さて、冒頭の写真はTarte à la raisinée、 Vin cuitのタルトです。Vin cuit(ヴァンキュイ)はFribourg(フリブール)州、同じものがVaud(ヴォー)州ではraisinée (レジネ raisiné, résinéとも表記)、他にも cugnarde, coignarde, Biresaasaとも呼ばれるのはリンゴやナシの果汁を煮詰めたものです。Vin cuitとはcuit(煮た)vin(ぶどう酒)の意味ですが、ワインは入ってない!使われるリンゴやナシは熟しすぎたものはピューレ状になってしまうそうですが、ちょうどいい熟し加減の果実からは砕いて濾すと透明な果汁が得られます。これを銅製の大鍋(容量は100~1800リットルとか)でひたすら煮詰めます。燃料はかまどで燃すには適さないような古い木材を有効活用します。ハイジのおじいさんが大鍋でチーズを作ってるイメージですね。
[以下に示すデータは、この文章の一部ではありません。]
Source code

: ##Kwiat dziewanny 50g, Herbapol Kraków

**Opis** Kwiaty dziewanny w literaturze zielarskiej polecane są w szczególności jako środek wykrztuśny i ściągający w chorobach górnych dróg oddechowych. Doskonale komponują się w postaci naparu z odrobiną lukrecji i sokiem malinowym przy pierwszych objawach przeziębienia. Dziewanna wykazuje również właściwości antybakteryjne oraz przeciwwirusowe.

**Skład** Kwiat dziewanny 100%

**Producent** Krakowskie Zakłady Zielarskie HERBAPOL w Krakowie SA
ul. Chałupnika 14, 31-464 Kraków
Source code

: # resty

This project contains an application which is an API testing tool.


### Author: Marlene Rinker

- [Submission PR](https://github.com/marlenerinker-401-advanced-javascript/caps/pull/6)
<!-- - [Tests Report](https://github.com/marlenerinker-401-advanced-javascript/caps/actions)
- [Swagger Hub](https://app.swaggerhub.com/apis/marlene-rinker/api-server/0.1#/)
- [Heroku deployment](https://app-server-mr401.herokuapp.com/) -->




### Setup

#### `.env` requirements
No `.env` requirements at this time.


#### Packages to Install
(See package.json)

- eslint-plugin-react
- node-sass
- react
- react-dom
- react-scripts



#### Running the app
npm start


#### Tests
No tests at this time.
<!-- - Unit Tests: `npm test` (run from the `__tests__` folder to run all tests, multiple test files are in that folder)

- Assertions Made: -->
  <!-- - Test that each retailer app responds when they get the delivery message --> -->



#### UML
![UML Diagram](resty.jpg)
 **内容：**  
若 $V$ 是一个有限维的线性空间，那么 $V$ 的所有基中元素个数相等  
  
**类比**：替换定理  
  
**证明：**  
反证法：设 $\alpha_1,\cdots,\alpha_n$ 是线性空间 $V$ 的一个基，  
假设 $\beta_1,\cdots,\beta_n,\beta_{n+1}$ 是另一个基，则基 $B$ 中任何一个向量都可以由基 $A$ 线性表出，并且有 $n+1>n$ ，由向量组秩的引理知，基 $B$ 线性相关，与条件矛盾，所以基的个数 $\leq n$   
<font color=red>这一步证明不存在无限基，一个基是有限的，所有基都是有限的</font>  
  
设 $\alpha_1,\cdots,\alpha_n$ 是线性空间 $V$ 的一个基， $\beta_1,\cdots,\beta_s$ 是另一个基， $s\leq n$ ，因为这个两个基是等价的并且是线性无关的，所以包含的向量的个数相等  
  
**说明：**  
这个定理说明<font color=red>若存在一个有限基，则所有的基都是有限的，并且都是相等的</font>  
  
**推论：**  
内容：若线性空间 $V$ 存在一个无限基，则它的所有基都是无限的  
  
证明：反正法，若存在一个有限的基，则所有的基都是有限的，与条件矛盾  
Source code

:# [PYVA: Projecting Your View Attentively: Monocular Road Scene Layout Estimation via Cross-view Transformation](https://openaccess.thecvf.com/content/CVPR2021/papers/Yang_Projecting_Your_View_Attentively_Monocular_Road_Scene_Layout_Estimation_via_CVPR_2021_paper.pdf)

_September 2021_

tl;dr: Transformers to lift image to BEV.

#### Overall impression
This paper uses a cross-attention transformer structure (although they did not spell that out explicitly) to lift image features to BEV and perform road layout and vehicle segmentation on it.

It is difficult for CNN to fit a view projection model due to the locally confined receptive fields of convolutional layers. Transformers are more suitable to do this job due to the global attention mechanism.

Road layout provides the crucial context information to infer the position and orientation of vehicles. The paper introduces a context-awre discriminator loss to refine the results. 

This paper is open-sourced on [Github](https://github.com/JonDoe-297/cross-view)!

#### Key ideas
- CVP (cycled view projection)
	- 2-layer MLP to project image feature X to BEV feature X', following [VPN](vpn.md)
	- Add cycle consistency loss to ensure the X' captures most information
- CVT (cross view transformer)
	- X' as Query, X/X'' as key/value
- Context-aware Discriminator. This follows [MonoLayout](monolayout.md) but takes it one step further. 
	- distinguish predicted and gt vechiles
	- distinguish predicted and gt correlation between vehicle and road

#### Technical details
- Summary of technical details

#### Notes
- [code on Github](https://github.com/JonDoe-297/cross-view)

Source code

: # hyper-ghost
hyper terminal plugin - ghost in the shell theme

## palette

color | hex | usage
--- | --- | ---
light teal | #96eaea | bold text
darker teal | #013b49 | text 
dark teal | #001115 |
茶褐色の水飴状になるまで煮詰める作業、最初の1/10量になるまで水分を飛ばすには火にかけること17~36時間はかかるそうで、その間は焦げないように突沸しないようにかき回したり見張ってなければならない!今は皆で集まって大鍋を囲みながら楽しく一夜を過ごす地域の行事となっていることも多いです。出来上がったraisinée はスプーンですくって皿に垂らしても広がらない程度まで煮詰めてあり、瓶詰めして数年は保つそうで、一般に販売されることもあります。9月下旬から11月にかけてあちこちで行われるので興味がある方は「Nuit du vin cuit、Nuit de la raisinée」等で検索できます。(Nuit=夜)
出来上がったRaisinéeはバニラアイスやメレンゲにかける他には季節柄、Gibierと呼ばれる鹿などの狩りで得られた肉料理のソースとしても添えられます。
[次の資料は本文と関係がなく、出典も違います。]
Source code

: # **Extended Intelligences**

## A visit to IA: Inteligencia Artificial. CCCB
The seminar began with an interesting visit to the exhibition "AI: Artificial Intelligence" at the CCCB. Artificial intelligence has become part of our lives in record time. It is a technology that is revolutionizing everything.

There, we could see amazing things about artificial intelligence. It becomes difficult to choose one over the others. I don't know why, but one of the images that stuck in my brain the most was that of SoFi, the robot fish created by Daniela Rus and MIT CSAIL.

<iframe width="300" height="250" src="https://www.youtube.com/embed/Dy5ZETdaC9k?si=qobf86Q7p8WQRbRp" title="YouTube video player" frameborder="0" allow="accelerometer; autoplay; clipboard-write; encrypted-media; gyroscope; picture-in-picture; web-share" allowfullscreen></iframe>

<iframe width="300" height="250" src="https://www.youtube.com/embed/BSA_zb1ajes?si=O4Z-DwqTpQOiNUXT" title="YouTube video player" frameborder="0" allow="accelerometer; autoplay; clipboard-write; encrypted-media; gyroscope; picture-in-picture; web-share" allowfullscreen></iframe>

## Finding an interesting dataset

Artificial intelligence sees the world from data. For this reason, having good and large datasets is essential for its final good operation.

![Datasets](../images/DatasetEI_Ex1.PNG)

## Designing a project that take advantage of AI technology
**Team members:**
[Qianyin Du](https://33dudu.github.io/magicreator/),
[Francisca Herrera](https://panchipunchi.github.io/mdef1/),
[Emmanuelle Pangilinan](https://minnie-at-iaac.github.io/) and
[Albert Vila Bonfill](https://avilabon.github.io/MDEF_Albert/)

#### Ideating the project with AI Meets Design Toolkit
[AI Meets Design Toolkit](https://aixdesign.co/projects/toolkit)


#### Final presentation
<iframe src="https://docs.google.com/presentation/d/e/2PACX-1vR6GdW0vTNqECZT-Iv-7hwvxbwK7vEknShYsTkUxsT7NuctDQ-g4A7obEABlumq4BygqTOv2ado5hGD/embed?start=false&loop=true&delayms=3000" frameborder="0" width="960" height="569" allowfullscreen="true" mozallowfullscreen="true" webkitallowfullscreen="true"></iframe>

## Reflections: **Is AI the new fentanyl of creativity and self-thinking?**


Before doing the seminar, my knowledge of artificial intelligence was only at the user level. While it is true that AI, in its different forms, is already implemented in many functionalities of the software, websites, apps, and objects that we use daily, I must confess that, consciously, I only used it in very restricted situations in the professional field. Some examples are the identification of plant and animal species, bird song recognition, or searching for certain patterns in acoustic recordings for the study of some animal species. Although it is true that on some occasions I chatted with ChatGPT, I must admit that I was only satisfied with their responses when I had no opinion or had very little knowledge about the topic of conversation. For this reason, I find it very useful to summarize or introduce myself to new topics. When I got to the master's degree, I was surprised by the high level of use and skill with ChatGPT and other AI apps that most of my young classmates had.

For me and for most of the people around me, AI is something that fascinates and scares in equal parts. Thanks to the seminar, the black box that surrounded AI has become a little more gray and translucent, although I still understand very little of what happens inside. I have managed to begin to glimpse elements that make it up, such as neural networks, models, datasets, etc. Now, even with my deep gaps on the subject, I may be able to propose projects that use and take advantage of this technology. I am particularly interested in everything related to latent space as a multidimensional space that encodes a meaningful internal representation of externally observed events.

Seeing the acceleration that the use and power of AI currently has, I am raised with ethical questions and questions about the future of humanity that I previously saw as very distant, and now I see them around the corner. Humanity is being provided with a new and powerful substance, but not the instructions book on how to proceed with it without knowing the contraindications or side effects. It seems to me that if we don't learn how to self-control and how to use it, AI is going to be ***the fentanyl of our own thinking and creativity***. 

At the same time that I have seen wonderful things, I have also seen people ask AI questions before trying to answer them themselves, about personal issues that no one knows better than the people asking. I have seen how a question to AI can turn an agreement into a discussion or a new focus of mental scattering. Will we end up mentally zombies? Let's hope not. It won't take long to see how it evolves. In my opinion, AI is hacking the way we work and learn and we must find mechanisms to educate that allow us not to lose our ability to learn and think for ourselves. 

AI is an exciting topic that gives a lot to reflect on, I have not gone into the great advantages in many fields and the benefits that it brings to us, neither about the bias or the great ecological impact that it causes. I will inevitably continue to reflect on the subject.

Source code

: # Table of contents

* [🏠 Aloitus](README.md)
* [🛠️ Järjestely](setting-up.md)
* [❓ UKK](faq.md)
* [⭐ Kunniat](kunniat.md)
Raisinéeは17世紀から第二次世界大戦の終わりごろまでは当時高価だった砂糖の代わりとして使われていました。砂糖の価格が下がると一時忘れられていましたが、1980年代から地域の交流行事として復活しました。Tarte à la raisinéeはこのraisinéeをタルト生地にのせたもの。一見チョコレートに見えますね。機会があったら是非どうぞ!
ちなみにcougnarde、coignardは煮詰める過程の最後に小さく切ったリンゴやナシを加えてマーマレード状にしたものだそうです。
以下を参考にしました:
https://www.patrimoineculinaire.ch/Produit/Raisinee-Vin-cuit-Cougnarde-Biresaassa/102
https://www.vaud-terroirs.ch/en/P4420/raisinee-vin-cuit-cooked-wine
コメント
まだパイやタルトを作ったことがないのです。りんごのタルト美味しそうですね。パイ生地から、作りましたか?
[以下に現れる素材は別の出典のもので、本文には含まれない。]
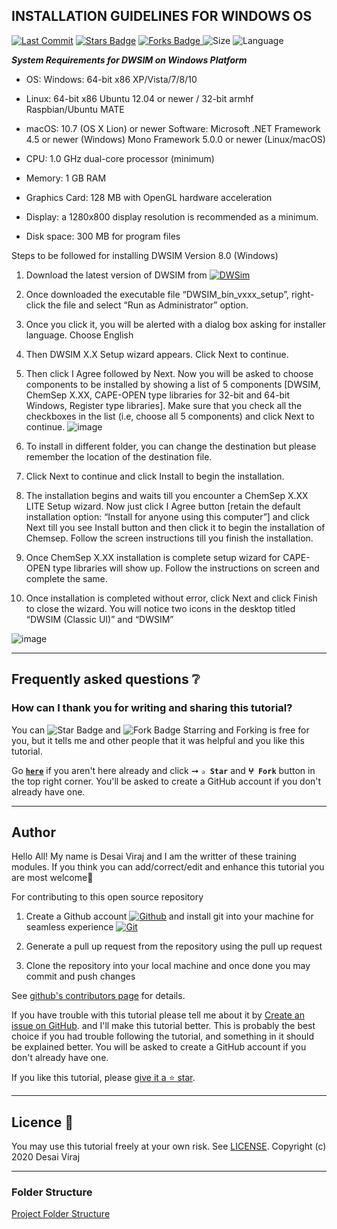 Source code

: ## INSTALLATION GUIDELINES FOR WINDOWS OS

 
<p align="left">
<a href="https://github.com/virajdesai0309/DWSIM-Repo"><img src="https://img.shields.io/static/v1?logo=github&label=Originator&message=virajdesai0309&color=ff3300" alt="Last Commit"/></a>
<a href="https://github.com/virajdesai0309/DWSIM-Repo/stargazers"><img src="https://img.shields.io/github/stars/virajdesai0309/DWSIM-Repo.svg?colorB=1a53ff" alt="Stars Badge"/></a>
<a href="https://github.com/virajdesai0309/DWSIM-Repo/network/members"><img src="https://img.shields.io/github/forks/virajdesai0309/DWSIM-Repo" alt="Forks Badge"/> </a>
<img src="https://img.shields.io/github/repo-size/virajdesai0309/DWSIM-Repo.svg?colorB=CC66FF&style=flat" alt="Size"/>
<img src="https://img.shields.io/github/languages/top/virajdesai0309/DWSIM-Repo.svg?colorB=996600&style=flat" alt="Language"/></a>

***System Requirements for DWSIM on Windows Platform***  

* OS: Windows: 64-bit x86 XP/Vista/7/8/10 

* Linux: 64-bit x86 Ubuntu 12.04 or newer / 32-bit armhf Raspbian/Ubuntu MATE 

* macOS: 10.7 (OS X Lion) or newer Software: Microsoft .NET Framework 4.5 or newer (Windows)  Mono Framework 5.0.0 or newer (Linux/macOS) 

* CPU:   1.0 GHz dual-core processor (minimum) 

* Memory: 1 GB RAM 

* Graphics Card: 128 MB with OpenGL hardware acceleration 

* Display: a 1280x800 display resolution is recommended as a minimum. 

* Disk space: 300 MB for program files 
 
Steps to be followed for installing DWSIM Version 8.0 (Windows) 
 
1. Download the latest version of DWSIM from [![DWSim](https://img.shields.io/badge/DWSIM-3776AB?style=flat&logo=DWSIM&logoColor=yellow)](https://sourceforge.net/projects/dwsim/)
3. Once downloaded the executable file “DWSIM_bin_vxxx_setup”, right-click the file and select “Run as Administrator” option. 
4. Once you click it, you will be alerted with a dialog box asking for installer language. Choose English  
5. Then DWSIM X.X Setup wizard appears. Click Next to continue. 
6. Then click I Agree followed by Next. Now you will be asked to choose components to be installed by showing a list of 5 components [DWSIM, ChemSep X.XX, CAPE-OPEN type libraries for 32-bit and 64-bit Windows, Register type libraries]. Make sure that you check all the checkboxes in the list (i.e, choose all 5 components) and click Next to continue.
![image](https://user-images.githubusercontent.com/87890409/183234869-2f6f755c-7084-4508-92a2-1e9c69c95a49.png)

7. To install in different folder, you can change the destination but please remember the location of the destination file.  
8. Click Next to continue and click Install to begin the installation. 
9. The installation begins and waits till you encounter a ChemSep X.XX LITE Setup wizard. 
Now just click I Agree button [retain the default installation option: “Install for anyone using this computer”] and click Next till you see Install button and then click it to begin the installation of Chemsep. Follow the screen instructions till you finish the installation.  
10. Once ChemSep X.XX installation is complete setup wizard for CAPE-OPEN type libraries 
will show up. Follow the instructions on screen and complete the same.  
11. Once installation is completed without error, click Next and click Finish to close the wizard. You will notice two icons in the desktop titled “DWSIM (Classic UI)” and  “DWSIM” 

![image](https://user-images.githubusercontent.com/87890409/183234910-9b670375-1d6e-4d9a-82bb-4df15c2aba42.png)

---

## Frequently asked questions ❔

### How can I thank you for writing and sharing this tutorial?

You can <img src="https://img.shields.io/static/v1?label=%E2%AD%90 Star &message=if%20useful&style=style=flat&color=blue" alt="Star Badge"/> and <img src="https://img.shields.io/static/v1?label=%E2%B5%96 Fork &message=if%20useful&style=style=flat&color=blue" alt="Fork Badge"/> Starring and Forking is free for you, but it tells me and other people that it was helpful and you like this tutorial.

Go [**`here`**](https://github.com/virajdesai0309/DWSim-Repo) if you aren't here already and click ➞ **`✰ Star`** and **`ⵖ Fork`** button in the top right corner. You'll be asked to create a GitHub account if you don't already have one.

---

## Author

Hello All! My name is Desai Viraj and I am the writter of these training modules. If you think you can add/correct/edit and enhance this tutorial you are most welcome🙏


For contributing to this open source repository 

1. Create a Github account [![Github](https://img.shields.io/badge/Github-181717.svg?&style=flate&logo=Github&logoColor=white)](https://github.com/) and install git into your machine for seamless experience [![Git](https://img.shields.io/badge/Git-F05032.svg?&style=flate&logo=Git&logoColor=white)](https://git-scm.com/)

2. Generate a pull up request from the repository using the pull up request

3. Clone the repository into your local machine and once done you may commit and push changes

See [github's contributors page](https://github.com/virajdesai0309/DWSim-Repo/graphs/contributors) for details.

If you have trouble with this tutorial please tell me about it by [Create an issue on GitHub](https://github.com/virajdesai0309/DWSim-Repo/issues/new). and I'll make this tutorial better. This is probably the best choice if you had trouble following the tutorial, and something in it should be explained better. You will be asked to create a GitHub account if you don't already have one.

If you like this tutorial, please [give it a ⭐ star](https://github.com/virajdesai0309/DWSim-Repo).

------------

## Licence 📜

You may use this tutorial freely at your own risk. See [LICENSE](./LICENSE).
Copyright (c) 2020 Desai Viraj

------------
### Folder Structure
[Project Folder Structure](tree.md)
生地を作るの結構好きなんですよ。バターの量にびびりますが。絶対手作り!にこだわってるわけじゃないので、躊躇せずに市販品も使います。カロリーオフの点では市販のほうがいいかも。自分で作るとある程度の厚みは避けられないし・・・バターが冷えた状態を維持するのが大事なのでパイ生地作りデビューするのに冬は最適ですよ。冬はパイ、夏はパン、と母がよく言ってましたわ。